Frederiksen moved quickly after the result to argue that continuity is needed. She said Denmark required “a stable government” and “a competent government” at a time of international turbulence, adding that she remained ready to lead. She also sought to put her party’s losses into perspective, noting that governments seeking a third term commonly lose support. Her argument is likely to form the basis of her claim to remain in office while negotiations begin.

Yet the election was plainly a setback. Frederiksen entered the campaign with a profile strengthened abroad by her handling of security questions, including Denmark’s response to renewed pressure from US President Donald Trump over Greenland. But Reuters reported that domestic concerns came to dominate the campaign: the cost of living, pensions, healthcare, immigration and Frederiksen’s proposal for a 0.5 per cent wealth tax on the richest Danes all featured prominently. Analysts cited by Reuters said the prime minister’s international focus, including strong support for Ukraine and an emphasis on geopolitical instability, did not fully match the concerns of voters at home.

That mismatch appears to have benefited parties on both flanks. Reuters noted a revival in support for the anti-immigration Danish People’s Party, while criticism of Frederiksen also came from the left, where opponents argued that her migration policy had become too restrictive. The result reflects a broader European pattern in which incumbents face pressure from voters concerned primarily with household finances, public services and immigration rather than diplomatic standing abroad.
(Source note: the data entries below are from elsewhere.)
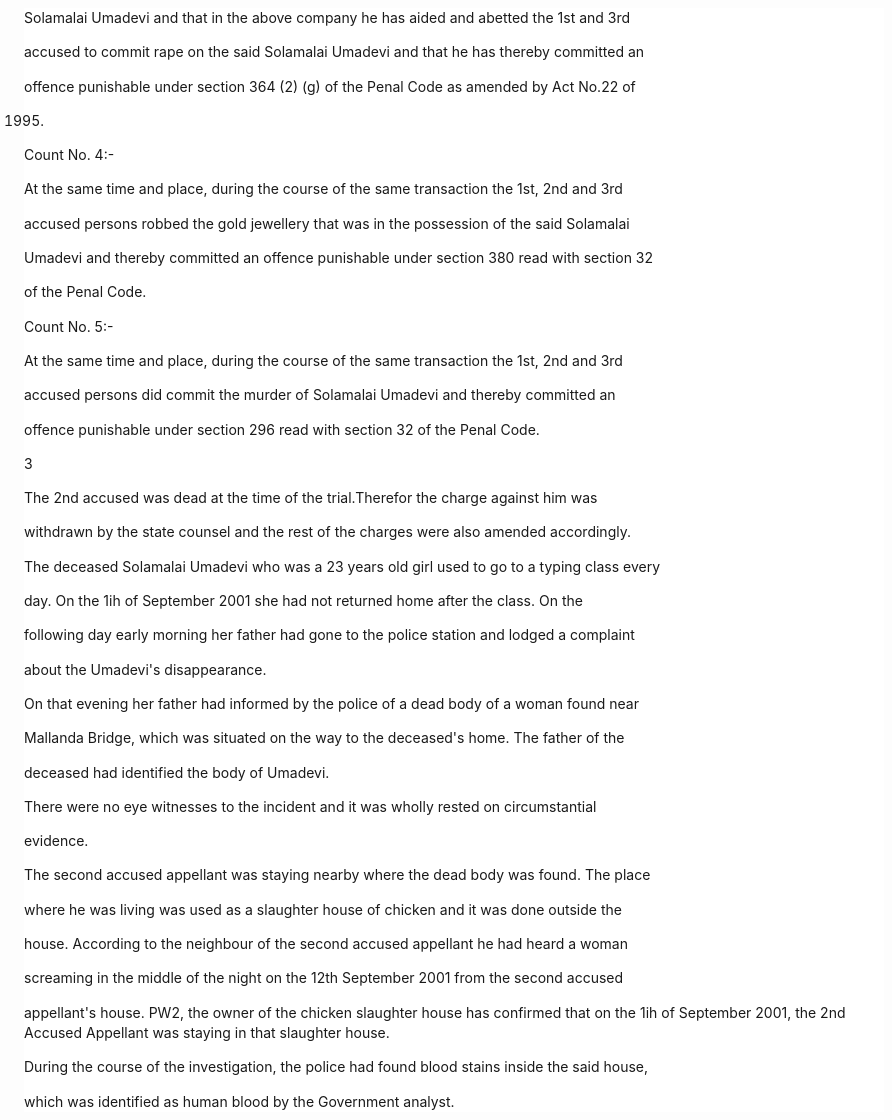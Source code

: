 Solamalai Umadevi and that in the above company he has aided and abetted the 1st and 3rd

accused to commit rape on the said Solamalai Umadevi and that he has thereby committed an

offence punishable under section 364 (2) (g) of the Penal Code as amended by Act No.22 of

1995.

Count No. 4:-

At the same time and place, during the course of the same transaction the 1st, 2nd and 3rd

accused persons robbed the gold jewellery that was in the possession of the said Solamalai

Umadevi and thereby committed an offence punishable under section 380 read with section 32

of the Penal Code.

Count No. 5:-

At the same time and place, during the course of the same transaction the 1st, 2nd and 3rd

accused persons did commit the murder of Solamalai Umadevi and thereby committed an

offence punishable under section 296 read with section 32 of the Penal Code.

3

The 2nd accused was dead at the time of the trial.Therefor the charge against him was

withdrawn by the state counsel and the rest of the charges were also amended accordingly.

The deceased Solamalai Umadevi who was a 23 years old girl used to go to a typing class every

day. On the 1ih of September 2001 she had not returned home after the class. On the

following day early morning her father had gone to the police station and lodged a complaint

about the Umadevi's disappearance.

On that evening her father had informed by the police of a dead body of a woman found near

Mallanda Bridge, which was situated on the way to the deceased's home. The father of the

deceased had identified the body of Umadevi.

There were no eye witnesses to the incident and it was wholly rested on circumstantial

evidence.

The second accused appellant was staying nearby where the dead body was found. The place

where he was living was used as a slaughter house of chicken and it was done outside the

house. According to the neighbour of the second accused appellant he had heard a woman

screaming in the middle of the night on the 12th September 2001 from the second accused

appellant's house. PW2, the owner of the chicken slaughter house has confirmed that on the 1ih of September 2001, the 2nd Accused Appellant was staying in that slaughter house.

During the course of the investigation, the police had found blood stains inside the said house,

which was identified as human blood by the Government analyst.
The central question now is whether Rasmussen is willing to help construct another broad centrist arrangement. His party was created as a vehicle for cross-bloc cooperation, and after the vote he urged parties from both left and right to abandon some campaign positions and work together. That appeal suggests he may prefer another consensus-based government rather than a clean ideological shift in either direction. However, there are obstacles. Defence Minister Troels Lund Poulsen, leader of the Liberal Party and Frederiksen’s main centre-right rival, has already indicated that his party does not intend to return to government with the Social Democrats.

The Greenland dimension has added a wider strategic layer to the political calculation. Frederiksen called the early election in late February, arguing that Denmark needed a fresh mandate at a time of external pressure related to Greenland. Trump’s renewed interest in the island, and the diplomatic strain that followed, briefly boosted Frederiksen’s popularity by casting her as a steady national leader. But that effect proved limited once the campaign turned back to domestic issues.

Trump’s Greenland pressure hangs over Danish election as Copenhagen heads to the polls

Denmark now enters the familiar but delicate process known as the “King’s Round”, in which party leaders recommend to the monarch who should attempt to form a government. In proportional systems this often results in negotiation rather than immediate transfer of power, and Frederiksen remains a plausible candidate to continue. But her authority has been weakened, the old coalition formula looks spent, and Rasmussen’s decision will be decisive. For now, the election has not removed Frederiksen from office, but it has made clear that her third term, if it comes, will have to be negotiated from a position of diminished strength.